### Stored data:
════
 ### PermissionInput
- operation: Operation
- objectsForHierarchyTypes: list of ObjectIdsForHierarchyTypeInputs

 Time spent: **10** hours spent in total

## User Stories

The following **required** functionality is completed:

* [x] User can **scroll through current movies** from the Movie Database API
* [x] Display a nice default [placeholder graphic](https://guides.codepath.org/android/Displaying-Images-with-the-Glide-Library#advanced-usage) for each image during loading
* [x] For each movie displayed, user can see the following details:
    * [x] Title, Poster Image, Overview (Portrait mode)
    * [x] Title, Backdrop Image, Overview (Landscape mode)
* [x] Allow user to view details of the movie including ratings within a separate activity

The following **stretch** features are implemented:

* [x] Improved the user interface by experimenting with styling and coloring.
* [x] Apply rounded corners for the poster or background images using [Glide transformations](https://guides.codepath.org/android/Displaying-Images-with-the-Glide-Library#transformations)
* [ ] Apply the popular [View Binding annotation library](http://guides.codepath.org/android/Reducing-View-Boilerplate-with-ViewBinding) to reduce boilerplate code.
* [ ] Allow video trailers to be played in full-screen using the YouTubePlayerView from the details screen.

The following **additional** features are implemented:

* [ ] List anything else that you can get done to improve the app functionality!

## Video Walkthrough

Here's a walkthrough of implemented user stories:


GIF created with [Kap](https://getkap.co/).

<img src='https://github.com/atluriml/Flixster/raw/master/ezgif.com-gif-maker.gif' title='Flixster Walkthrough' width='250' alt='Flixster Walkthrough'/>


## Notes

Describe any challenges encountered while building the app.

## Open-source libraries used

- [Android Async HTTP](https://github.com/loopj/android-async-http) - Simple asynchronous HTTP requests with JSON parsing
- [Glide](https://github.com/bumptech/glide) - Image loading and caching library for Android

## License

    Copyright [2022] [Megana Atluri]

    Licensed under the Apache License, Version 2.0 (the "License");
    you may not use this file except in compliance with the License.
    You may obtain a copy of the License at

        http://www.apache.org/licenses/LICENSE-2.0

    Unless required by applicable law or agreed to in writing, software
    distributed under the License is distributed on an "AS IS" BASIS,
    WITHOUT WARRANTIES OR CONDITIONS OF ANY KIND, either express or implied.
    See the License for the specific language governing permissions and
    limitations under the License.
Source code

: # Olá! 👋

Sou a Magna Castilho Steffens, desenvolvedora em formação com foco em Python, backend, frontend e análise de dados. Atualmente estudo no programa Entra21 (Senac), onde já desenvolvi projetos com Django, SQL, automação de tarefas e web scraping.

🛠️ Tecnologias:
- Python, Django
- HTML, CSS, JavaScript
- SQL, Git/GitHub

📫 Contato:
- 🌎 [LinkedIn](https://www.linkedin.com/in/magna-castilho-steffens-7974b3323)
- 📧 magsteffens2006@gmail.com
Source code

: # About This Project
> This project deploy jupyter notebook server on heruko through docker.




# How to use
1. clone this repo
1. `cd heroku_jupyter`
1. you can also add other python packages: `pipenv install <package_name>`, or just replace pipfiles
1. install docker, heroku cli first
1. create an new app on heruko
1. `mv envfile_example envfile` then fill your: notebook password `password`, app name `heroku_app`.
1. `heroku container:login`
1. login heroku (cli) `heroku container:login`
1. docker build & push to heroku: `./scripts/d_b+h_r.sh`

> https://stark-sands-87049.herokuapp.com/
════
### PROBLEM REQUIREMENTS:
Start with the first line of the data and print every line exactly. The line containing "The following **required**" is the last one to include.

### EXERCISE RESULT:
 ### PermissionInput
- operation: Operation
- objectsForHierarchyTypes: list of ObjectIdsForHierarchyTypeInputs

 Time spent: **10** hours spent in total

## User Stories

The following **required** functionality is completed:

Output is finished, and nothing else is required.